Telefónica ha llevado su disputa legal contra el Estado colombiano a la Corte de Distrito de Columbia en Estados Unidos, buscando la ejecución forzosa de un laudo arbitral del CIADI que ordena al gobierno colombiano pagar entre 450 y 500 millones de dólares. Esta demanda se presenta tras el incumplimiento del gobierno del presidente Gustavo Petro, que no logró emitir una garantía bancaria internacional para respaldar el pago, lo que ha llevado a la operadora a tomar medidas legales en el extranjero.

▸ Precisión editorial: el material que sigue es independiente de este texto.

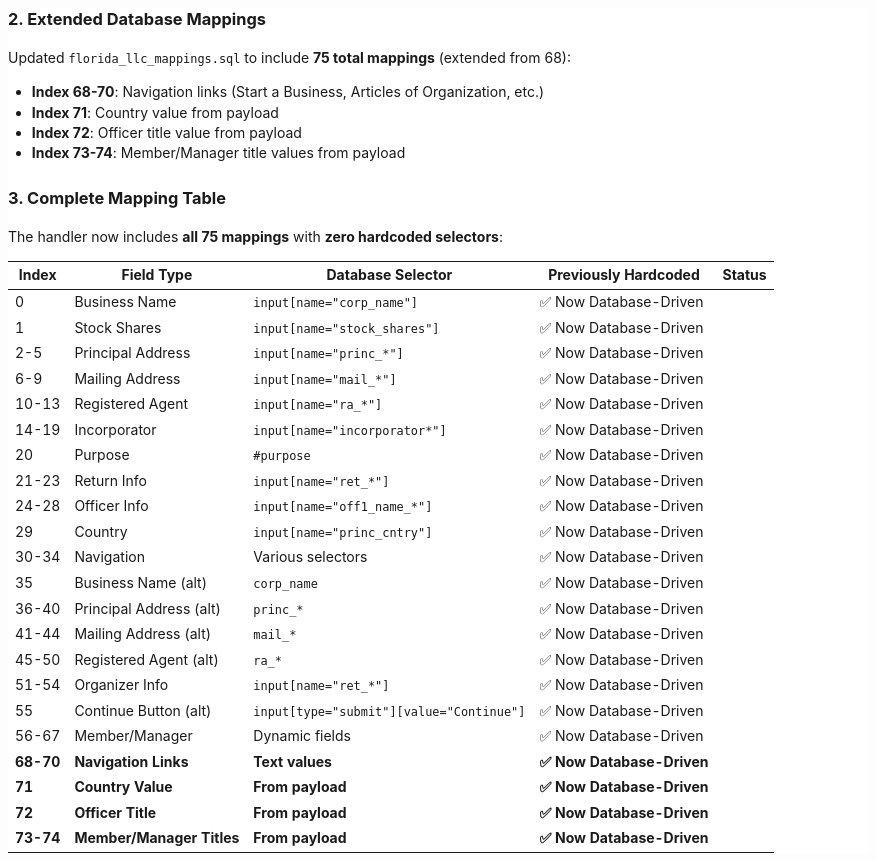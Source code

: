 ### 2. **Extended Database Mappings**

Updated `florida_llc_mappings.sql` to include **75 total mappings** (extended from 68):

- **Index 68-70**: Navigation links (Start a Business, Articles of Organization, etc.)
- **Index 71**: Country value from payload
- **Index 72**: Officer title value from payload  
- **Index 73-74**: Member/Manager title values from payload

### 3. **Complete Mapping Table**

The handler now includes **all 75 mappings** with **zero hardcoded selectors**:

| Index | Field Type | Database Selector | Previously Hardcoded | Status |
|-------|------------|-------------------|---------------------|--------|
| 0 | Business Name | `input[name="corp_name"]` | ✅ Now Database-Driven |
| 1 | Stock Shares | `input[name="stock_shares"]` | ✅ Now Database-Driven |
| 2-5 | Principal Address | `input[name="princ_*"]` | ✅ Now Database-Driven |
| 6-9 | Mailing Address | `input[name="mail_*"]` | ✅ Now Database-Driven |
| 10-13 | Registered Agent | `input[name="ra_*"]` | ✅ Now Database-Driven |
| 14-19 | Incorporator | `input[name="incorporator*"]` | ✅ Now Database-Driven |
| 20 | Purpose | `#purpose` | ✅ Now Database-Driven |
| 21-23 | Return Info | `input[name="ret_*"]` | ✅ Now Database-Driven |
| 24-28 | Officer Info | `input[name="off1_name_*"]` | ✅ Now Database-Driven |
| 29 | Country | `input[name="princ_cntry"]` | ✅ Now Database-Driven |
| 30-34 | Navigation | Various selectors | ✅ Now Database-Driven |
| 35 | Business Name (alt) | `corp_name` | ✅ Now Database-Driven |
| 36-40 | Principal Address (alt) | `princ_*` | ✅ Now Database-Driven |
| 41-44 | Mailing Address (alt) | `mail_*` | ✅ Now Database-Driven |
| 45-50 | Registered Agent (alt) | `ra_*` | ✅ Now Database-Driven |
| 51-54 | Organizer Info | `input[name="ret_*"]` | ✅ Now Database-Driven |
| 55 | Continue Button (alt) | `input[type="submit"][value="Continue"]` | ✅ Now Database-Driven |
| 56-67 | Member/Manager | Dynamic fields | ✅ Now Database-Driven |
| **68-70** | **Navigation Links** | **Text values** | **✅ Now Database-Driven** |
| **71** | **Country Value** | **From payload** | **✅ Now Database-Driven** |
| **72** | **Officer Title** | **From payload** | **✅ Now Database-Driven** |
| **73-74** | **Member/Manager Titles** | **From payload** | **✅ Now Database-Driven** |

El conflicto tiene sus raíces en un fallo de 2017, cuando un tribunal colombiano determinó que Telefónica y Claro debían pagar sumas significativas por la reversión de activos al Estado. En ese momento, Telefónica pagó aproximadamente 380 millones de dólares al Ministerio de Tecnologías de la Información y las Comunicaciones. Posteriormente, la empresa española inició un arbitraje internacional, argumentando que la interpretación de la reversión de activos constituía un trato injusto, lo que llevó al CIADI a fallar a su favor en noviembre de 2024.

El laudo del CIADI, que incluye intereses compuestos del 5% anual, ha sido un punto de tensión entre Colombia y Telefónica. La incapacidad del gobierno colombiano para cumplir con la exigencia de la garantía bancaria ha sido interpretada como una señal de problemas fiscales en el país, lo que podría afectar su calificación de riesgo y la percepción de los inversores internacionales. La administración de Petro ha manifestado su desacuerdo con los mecanismos de arbitraje internacional, sugiriendo incluso la salida de Colombia del CIADI, lo que podría tener repercusiones en la atracción de inversiones extranjeras.

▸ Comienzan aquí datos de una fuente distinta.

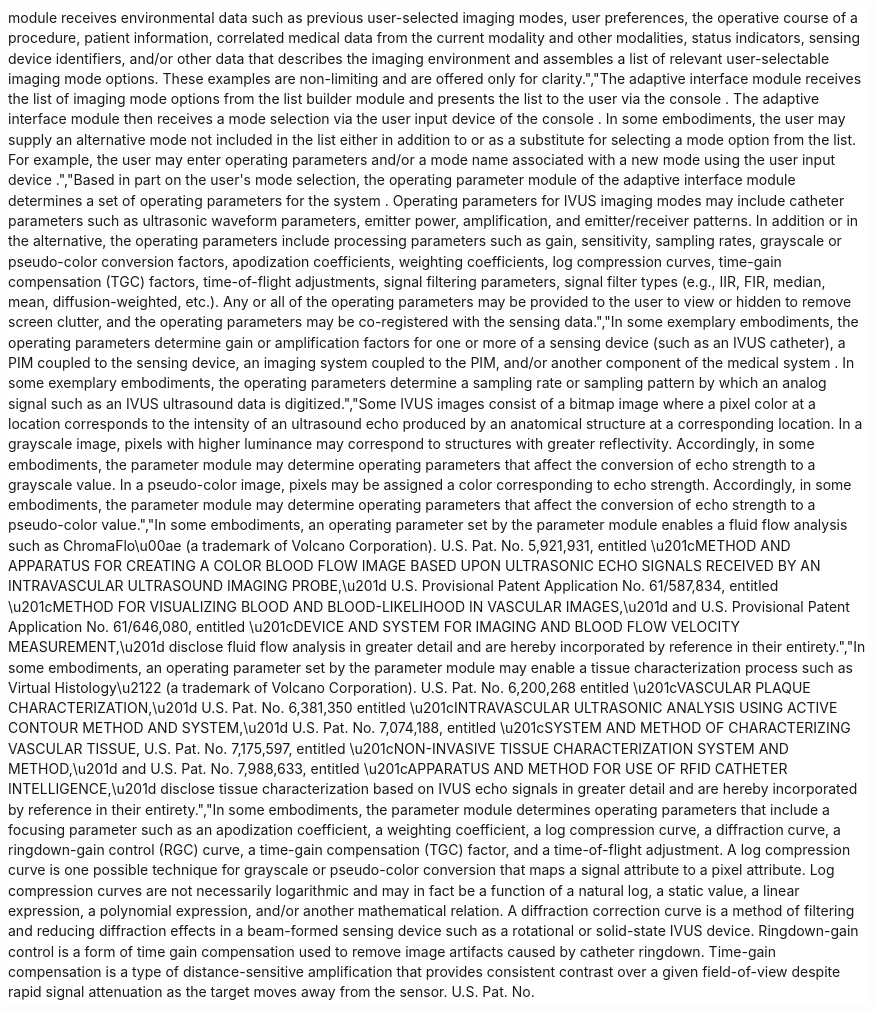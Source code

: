 module  receives environmental data such as previous user-selected imaging modes, user preferences, the operative course of a procedure, patient information, correlated medical data from the current modality and other modalities, status indicators, sensing device identifiers, and\/or other data that describes the imaging environment and assembles a list of relevant user-selectable imaging mode options. These examples are non-limiting and are offered only for clarity.","The adaptive interface module  receives the list of imaging mode options from the list builder module  and presents the list to the user via the console . The adaptive interface module  then receives a mode selection via the user input device  of the console . In some embodiments, the user may supply an alternative mode not included in the list either in addition to or as a substitute for selecting a mode option from the list. For example, the user may enter operating parameters and\/or a mode name associated with a new mode using the user input device .","Based in part on the user's mode selection, the operating parameter module  of the adaptive interface module  determines a set of operating parameters for the system . Operating parameters for IVUS imaging modes may include catheter parameters such as ultrasonic waveform parameters, emitter power, amplification, and emitter\/receiver patterns. In addition or in the alternative, the operating parameters include processing parameters such as gain, sensitivity, sampling rates, grayscale or pseudo-color conversion factors, apodization coefficients, weighting coefficients, log compression curves, time-gain compensation (TGC) factors, time-of-flight adjustments, signal filtering parameters, signal filter types (e.g., IIR, FIR, median, mean, diffusion-weighted, etc.). Any or all of the operating parameters may be provided to the user to view or hidden to remove screen clutter, and the operating parameters may be co-registered with the sensing data.","In some exemplary embodiments, the operating parameters determine gain or amplification factors for one or more of a sensing device (such as an IVUS catheter), a PIM coupled to the sensing device, an imaging system  coupled to the PIM, and\/or another component of the medical system . In some exemplary embodiments, the operating parameters determine a sampling rate or sampling pattern by which an analog signal such as an IVUS ultrasound data is digitized.","Some IVUS images consist of a bitmap image where a pixel color at a location corresponds to the intensity of an ultrasound echo produced by an anatomical structure at a corresponding location. In a grayscale image, pixels with higher luminance may correspond to structures with greater reflectivity. Accordingly, in some embodiments, the parameter module  may determine operating parameters that affect the conversion of echo strength to a grayscale value. In a pseudo-color image, pixels may be assigned a color corresponding to echo strength. Accordingly, in some embodiments, the parameter module  may determine operating parameters that affect the conversion of echo strength to a pseudo-color value.","In some embodiments, an operating parameter set by the parameter module  enables a fluid flow analysis such as ChromaFlo\u00ae (a trademark of Volcano Corporation). U.S. Pat. No. 5,921,931, entitled \u201cMETHOD AND APPARATUS FOR CREATING A COLOR BLOOD FLOW IMAGE BASED UPON ULTRASONIC ECHO SIGNALS RECEIVED BY AN INTRAVASCULAR ULTRASOUND IMAGING PROBE,\u201d U.S. Provisional Patent Application No. 61\/587,834, entitled \u201cMETHOD FOR VISUALIZING BLOOD AND BLOOD-LIKELIHOOD IN VASCULAR IMAGES,\u201d and U.S. Provisional Patent Application No. 61\/646,080, entitled \u201cDEVICE AND SYSTEM FOR IMAGING AND BLOOD FLOW VELOCITY MEASUREMENT,\u201d disclose fluid flow analysis in greater detail and are hereby incorporated by reference in their entirety.","In some embodiments, an operating parameter set by the parameter module  may enable a tissue characterization process such as Virtual Histology\u2122 (a trademark of Volcano Corporation). U.S. Pat. No. 6,200,268 entitled \u201cVASCULAR PLAQUE CHARACTERIZATION,\u201d U.S. Pat. No. 6,381,350 entitled \u201cINTRAVASCULAR ULTRASONIC ANALYSIS USING ACTIVE CONTOUR METHOD AND SYSTEM,\u201d U.S. Pat. No. 7,074,188, entitled \u201cSYSTEM AND METHOD OF CHARACTERIZING VASCULAR TISSUE, U.S. Pat. No. 7,175,597, entitled \u201cNON-INVASIVE TISSUE CHARACTERIZATION SYSTEM AND METHOD,\u201d and U.S. Pat. No. 7,988,633, entitled \u201cAPPARATUS AND METHOD FOR USE OF RFID CATHETER INTELLIGENCE,\u201d disclose tissue characterization based on IVUS echo signals in greater detail and are hereby incorporated by reference in their entirety.","In some embodiments, the parameter module  determines operating parameters that include a focusing parameter such as an apodization coefficient, a weighting coefficient, a log compression curve, a diffraction curve, a ringdown-gain control (RGC) curve, a time-gain compensation (TGC) factor, and a time-of-flight adjustment. A log compression curve is one possible technique for grayscale or pseudo-color conversion that maps a signal attribute to a pixel attribute. Log compression curves are not necessarily logarithmic and may in fact be a function of a natural log, a static value, a linear expression, a polynomial expression, and\/or another mathematical relation. A diffraction correction curve is a method of filtering and reducing diffraction effects in a beam-formed sensing device such as a rotational or solid-state IVUS device. Ringdown-gain control is a form of time gain compensation used to remove image artifacts caused by catheter ringdown. Time-gain compensation is a type of distance-sensitive amplification that provides consistent contrast over a given field-of-view despite rapid signal attenuation as the target moves away from the sensor. U.S. Pat. No.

A medida que Telefónica avanza en su reestructuración operativa en Colombia, la empresa también está en proceso de vender su participación en Colombia Telecomunicaciones al grupo luxemburgués Millicom por 214 millones de dólares. Esta transacción, que se espera que se complete en el primer semestre de 2026, podría ser vista como un intento de la compañía de asegurar sus activos y minimizar riesgos en un entorno legal incierto. La demanda en EE.UU. parece ser un paso estratégico para garantizar el cobro del laudo antes de su salida definitiva del país.

Los analistas del sector están observando de cerca cómo se desarrollará este litigio en Estados Unidos y las posibles implicancias para la calificación de riesgo de Colombia. La decisión de la Corte de Distrito de Columbia sobre la admisibilidad de la ejecución forzosa será crucial. Si se acepta, podría abrir la puerta a embargos de activos colombianos en EE.UU., lo que podría intensificar la presión sobre el gobierno colombiano en un momento en que enfrenta múltiples desafíos legales y fiscales. Además, la estrategia de defensa de Colombia en Europa, buscando anular el fallo del CIADI, podría tener un impacto significativo en la percepción internacional del país como destino de inversiones.